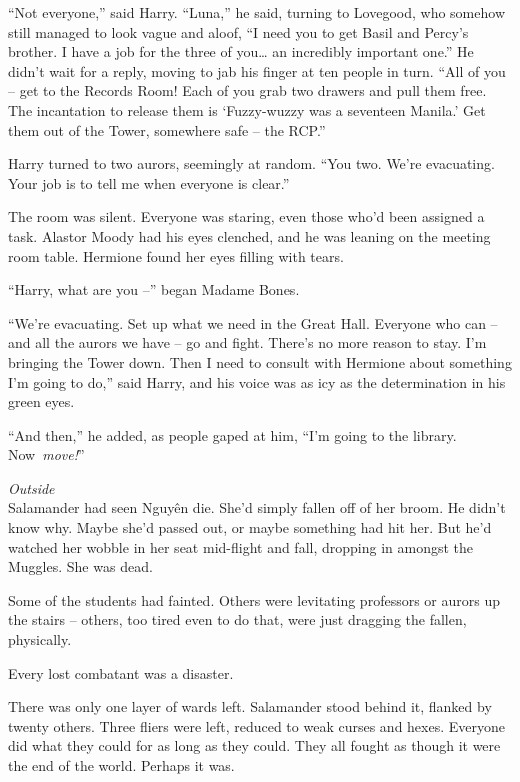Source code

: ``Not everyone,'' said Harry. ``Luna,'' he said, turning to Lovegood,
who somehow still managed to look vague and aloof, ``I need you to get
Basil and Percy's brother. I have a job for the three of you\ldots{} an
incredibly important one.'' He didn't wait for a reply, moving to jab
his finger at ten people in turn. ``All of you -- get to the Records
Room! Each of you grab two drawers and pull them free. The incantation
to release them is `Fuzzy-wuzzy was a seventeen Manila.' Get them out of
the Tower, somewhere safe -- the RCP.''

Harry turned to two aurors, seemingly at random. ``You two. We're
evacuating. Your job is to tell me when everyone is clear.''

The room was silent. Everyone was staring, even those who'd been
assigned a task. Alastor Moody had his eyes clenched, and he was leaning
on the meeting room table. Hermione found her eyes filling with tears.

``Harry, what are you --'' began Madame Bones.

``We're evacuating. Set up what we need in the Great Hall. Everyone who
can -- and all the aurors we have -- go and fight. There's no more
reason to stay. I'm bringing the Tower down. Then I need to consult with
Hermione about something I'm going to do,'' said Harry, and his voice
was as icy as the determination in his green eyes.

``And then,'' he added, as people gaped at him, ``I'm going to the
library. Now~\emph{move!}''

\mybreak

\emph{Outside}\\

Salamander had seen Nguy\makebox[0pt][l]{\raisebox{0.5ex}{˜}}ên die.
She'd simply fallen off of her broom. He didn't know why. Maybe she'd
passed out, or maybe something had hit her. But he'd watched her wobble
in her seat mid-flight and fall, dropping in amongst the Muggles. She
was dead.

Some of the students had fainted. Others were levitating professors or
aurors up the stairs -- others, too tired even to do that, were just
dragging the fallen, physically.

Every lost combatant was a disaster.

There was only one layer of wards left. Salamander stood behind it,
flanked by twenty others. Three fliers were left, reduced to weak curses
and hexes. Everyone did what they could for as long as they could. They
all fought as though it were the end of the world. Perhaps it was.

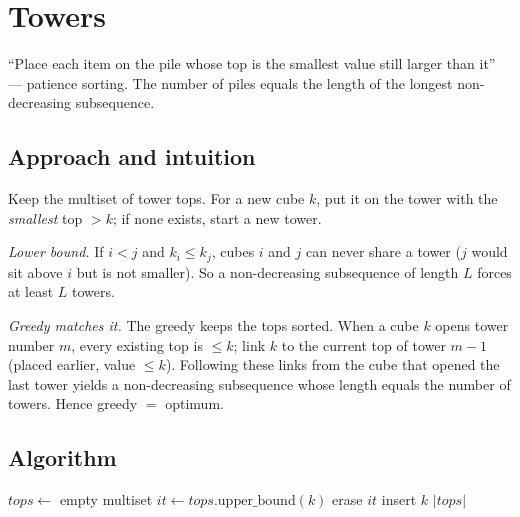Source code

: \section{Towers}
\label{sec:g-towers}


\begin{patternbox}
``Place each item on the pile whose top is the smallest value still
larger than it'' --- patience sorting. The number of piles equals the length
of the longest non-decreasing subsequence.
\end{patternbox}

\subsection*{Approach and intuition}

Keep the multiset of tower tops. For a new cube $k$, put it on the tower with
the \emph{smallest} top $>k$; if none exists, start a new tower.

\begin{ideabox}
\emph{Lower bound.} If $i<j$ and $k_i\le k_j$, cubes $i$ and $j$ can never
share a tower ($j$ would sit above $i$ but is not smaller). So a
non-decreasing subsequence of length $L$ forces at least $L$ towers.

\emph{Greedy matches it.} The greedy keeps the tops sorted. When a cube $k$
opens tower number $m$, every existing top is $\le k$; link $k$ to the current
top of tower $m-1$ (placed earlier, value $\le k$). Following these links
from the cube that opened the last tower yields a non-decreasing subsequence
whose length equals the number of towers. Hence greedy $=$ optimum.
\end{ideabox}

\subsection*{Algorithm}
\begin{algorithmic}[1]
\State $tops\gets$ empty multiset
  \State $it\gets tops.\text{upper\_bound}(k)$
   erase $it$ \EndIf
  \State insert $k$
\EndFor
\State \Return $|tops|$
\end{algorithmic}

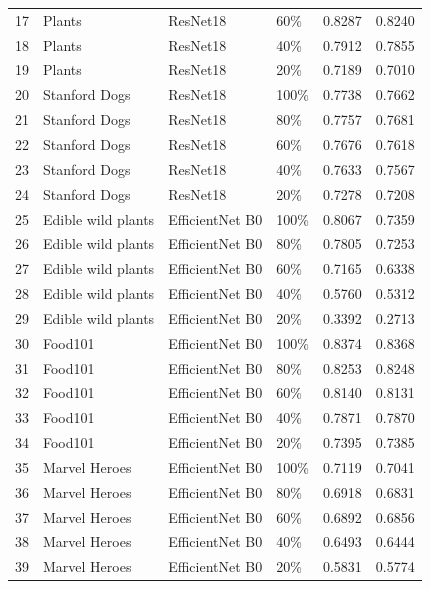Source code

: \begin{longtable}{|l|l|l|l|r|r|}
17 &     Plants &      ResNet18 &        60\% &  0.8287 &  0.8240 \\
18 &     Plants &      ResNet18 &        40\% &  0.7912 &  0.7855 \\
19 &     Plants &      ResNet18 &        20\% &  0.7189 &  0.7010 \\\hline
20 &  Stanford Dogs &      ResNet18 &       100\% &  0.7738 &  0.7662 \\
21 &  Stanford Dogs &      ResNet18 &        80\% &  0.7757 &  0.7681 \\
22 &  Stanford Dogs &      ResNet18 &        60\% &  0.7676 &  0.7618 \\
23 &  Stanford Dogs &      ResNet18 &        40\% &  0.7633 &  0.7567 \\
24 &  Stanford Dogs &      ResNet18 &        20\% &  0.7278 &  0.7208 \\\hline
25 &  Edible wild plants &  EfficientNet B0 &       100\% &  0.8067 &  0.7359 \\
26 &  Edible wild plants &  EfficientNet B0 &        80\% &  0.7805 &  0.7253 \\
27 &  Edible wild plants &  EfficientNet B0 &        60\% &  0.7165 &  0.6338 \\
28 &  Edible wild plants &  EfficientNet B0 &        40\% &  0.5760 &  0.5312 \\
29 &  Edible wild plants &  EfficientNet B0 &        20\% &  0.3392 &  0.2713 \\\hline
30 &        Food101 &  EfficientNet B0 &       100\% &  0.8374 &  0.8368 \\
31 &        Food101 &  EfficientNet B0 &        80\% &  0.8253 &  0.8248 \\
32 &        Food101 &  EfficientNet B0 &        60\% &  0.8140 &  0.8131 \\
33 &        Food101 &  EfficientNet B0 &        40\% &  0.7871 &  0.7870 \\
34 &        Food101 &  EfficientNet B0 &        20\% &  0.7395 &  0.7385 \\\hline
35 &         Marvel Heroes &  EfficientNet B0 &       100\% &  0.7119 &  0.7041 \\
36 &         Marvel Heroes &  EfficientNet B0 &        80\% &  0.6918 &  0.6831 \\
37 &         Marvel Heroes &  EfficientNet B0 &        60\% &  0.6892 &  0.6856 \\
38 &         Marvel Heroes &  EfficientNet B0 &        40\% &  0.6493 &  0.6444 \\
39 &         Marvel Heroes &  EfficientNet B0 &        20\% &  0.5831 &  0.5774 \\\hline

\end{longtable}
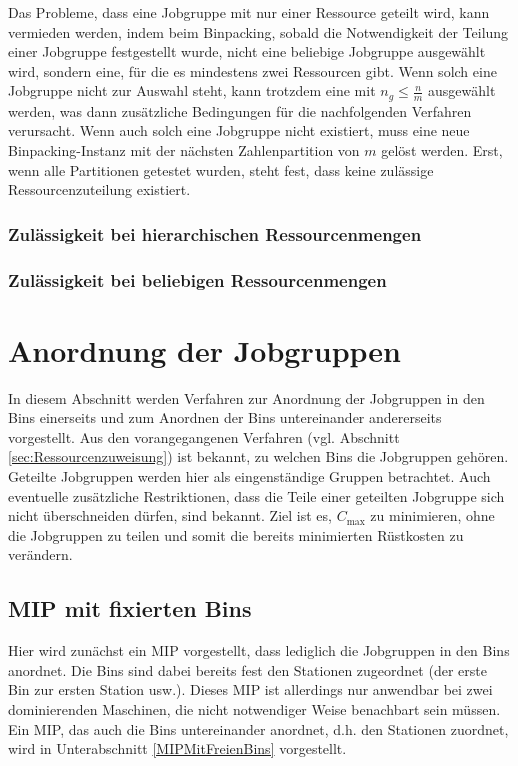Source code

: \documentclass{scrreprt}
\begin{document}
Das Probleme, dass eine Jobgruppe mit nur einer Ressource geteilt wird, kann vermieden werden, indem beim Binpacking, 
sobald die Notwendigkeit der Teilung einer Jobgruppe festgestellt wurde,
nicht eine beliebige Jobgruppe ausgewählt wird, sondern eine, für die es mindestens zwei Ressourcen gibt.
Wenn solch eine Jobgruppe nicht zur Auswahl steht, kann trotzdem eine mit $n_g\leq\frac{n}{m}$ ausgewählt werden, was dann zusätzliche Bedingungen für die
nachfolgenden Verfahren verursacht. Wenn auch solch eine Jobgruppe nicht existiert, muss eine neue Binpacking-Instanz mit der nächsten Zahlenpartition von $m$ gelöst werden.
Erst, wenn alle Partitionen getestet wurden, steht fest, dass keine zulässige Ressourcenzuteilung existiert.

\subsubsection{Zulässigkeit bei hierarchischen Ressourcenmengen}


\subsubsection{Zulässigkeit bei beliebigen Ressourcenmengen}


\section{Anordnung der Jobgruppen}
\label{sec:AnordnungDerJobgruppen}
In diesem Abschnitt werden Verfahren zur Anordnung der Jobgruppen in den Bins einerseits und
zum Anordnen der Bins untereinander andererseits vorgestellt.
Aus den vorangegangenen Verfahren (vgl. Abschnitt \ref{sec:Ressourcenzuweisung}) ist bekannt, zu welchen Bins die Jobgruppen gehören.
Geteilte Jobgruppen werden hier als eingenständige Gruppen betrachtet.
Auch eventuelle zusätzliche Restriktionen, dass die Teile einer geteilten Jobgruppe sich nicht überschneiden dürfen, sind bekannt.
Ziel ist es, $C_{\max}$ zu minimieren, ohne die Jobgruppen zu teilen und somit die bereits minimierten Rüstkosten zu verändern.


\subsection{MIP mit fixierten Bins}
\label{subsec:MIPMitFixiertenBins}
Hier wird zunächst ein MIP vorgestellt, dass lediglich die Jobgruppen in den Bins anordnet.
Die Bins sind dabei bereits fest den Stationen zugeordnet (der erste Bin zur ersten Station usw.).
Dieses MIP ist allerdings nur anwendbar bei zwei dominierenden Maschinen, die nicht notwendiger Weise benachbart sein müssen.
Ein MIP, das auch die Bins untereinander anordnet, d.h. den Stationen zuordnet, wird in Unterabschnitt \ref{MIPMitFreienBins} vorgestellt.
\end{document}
* * *
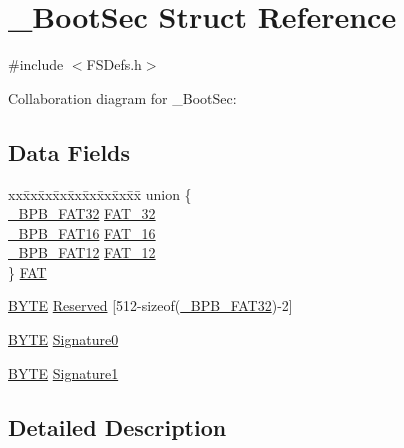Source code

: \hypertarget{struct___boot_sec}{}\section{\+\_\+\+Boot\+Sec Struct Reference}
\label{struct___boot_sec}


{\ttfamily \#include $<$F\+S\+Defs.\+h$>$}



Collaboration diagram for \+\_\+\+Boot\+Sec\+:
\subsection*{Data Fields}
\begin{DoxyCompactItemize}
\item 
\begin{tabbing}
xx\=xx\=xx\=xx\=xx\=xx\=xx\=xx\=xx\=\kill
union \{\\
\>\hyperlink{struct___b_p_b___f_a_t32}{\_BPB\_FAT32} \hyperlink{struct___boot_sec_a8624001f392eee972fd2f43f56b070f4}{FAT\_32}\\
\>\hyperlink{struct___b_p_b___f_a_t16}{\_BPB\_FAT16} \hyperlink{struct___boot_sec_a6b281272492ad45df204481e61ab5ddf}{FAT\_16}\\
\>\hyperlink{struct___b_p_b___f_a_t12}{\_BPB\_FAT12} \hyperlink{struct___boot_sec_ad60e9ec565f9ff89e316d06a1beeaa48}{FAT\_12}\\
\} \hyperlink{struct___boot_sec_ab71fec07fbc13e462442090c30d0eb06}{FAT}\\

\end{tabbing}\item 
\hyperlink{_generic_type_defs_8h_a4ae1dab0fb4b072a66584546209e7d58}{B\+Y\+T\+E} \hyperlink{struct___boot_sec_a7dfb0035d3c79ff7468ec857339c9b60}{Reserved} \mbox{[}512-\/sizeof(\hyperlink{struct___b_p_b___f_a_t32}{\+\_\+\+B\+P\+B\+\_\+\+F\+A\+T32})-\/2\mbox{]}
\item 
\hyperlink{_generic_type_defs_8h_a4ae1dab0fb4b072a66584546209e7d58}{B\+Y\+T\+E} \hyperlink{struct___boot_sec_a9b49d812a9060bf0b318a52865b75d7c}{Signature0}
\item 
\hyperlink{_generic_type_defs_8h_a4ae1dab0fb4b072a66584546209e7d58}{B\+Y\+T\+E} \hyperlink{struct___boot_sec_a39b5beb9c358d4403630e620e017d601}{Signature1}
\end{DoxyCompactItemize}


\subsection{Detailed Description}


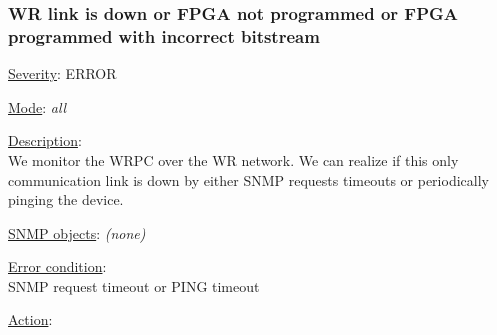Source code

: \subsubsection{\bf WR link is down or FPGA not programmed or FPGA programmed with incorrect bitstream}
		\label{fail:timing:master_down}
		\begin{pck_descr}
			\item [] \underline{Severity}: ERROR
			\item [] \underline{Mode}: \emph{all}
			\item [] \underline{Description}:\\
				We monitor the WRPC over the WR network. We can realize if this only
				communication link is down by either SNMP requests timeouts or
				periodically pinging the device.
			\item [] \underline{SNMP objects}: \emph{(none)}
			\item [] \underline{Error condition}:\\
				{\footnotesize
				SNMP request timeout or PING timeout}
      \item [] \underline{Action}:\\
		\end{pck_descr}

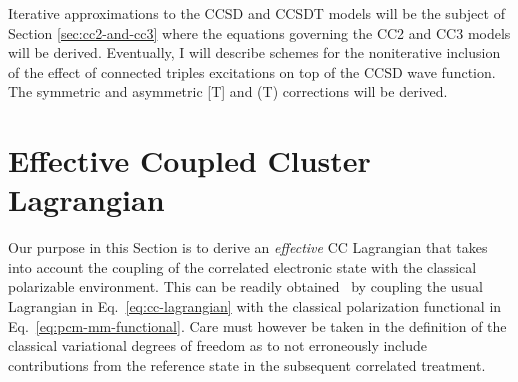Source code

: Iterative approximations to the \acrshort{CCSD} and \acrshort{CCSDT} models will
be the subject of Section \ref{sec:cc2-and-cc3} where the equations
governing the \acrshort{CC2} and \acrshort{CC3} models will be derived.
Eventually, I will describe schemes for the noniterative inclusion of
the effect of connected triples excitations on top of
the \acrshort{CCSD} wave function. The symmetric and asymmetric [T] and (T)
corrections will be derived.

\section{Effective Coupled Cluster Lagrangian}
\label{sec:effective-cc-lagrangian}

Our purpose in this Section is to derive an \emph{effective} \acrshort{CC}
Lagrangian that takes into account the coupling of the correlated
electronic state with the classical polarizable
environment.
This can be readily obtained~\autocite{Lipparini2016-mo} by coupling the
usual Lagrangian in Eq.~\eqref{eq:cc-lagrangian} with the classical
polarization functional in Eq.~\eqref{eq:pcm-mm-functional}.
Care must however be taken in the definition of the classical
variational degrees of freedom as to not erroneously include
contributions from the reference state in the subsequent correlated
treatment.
---
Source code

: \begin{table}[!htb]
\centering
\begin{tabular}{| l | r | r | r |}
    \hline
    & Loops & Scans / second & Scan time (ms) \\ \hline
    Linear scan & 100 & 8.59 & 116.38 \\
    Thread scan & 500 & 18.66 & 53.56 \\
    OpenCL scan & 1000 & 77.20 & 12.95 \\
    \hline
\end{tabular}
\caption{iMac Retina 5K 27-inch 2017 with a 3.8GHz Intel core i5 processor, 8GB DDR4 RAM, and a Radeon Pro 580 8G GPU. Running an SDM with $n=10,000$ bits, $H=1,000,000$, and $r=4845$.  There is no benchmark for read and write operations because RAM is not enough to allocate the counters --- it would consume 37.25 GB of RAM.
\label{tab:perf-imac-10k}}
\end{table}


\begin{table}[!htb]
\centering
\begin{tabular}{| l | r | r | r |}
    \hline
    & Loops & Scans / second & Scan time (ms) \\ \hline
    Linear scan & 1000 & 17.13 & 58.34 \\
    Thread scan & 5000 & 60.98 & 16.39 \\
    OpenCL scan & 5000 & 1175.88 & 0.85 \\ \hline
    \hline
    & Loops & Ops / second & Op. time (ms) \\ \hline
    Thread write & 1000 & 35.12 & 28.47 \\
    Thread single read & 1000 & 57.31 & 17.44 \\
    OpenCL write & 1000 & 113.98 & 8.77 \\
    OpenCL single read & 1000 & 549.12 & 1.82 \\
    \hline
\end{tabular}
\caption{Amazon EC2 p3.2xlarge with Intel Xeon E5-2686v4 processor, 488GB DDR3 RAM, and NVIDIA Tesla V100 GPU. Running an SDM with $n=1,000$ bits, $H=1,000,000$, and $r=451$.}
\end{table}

# TASK GOAL
Some lines contain the word "still". Pull each one out of the listing.

# ANSWER
who somehow still managed to look vague and aloof, ``I need you to get
``Place each item on the pile whose top is the smallest value still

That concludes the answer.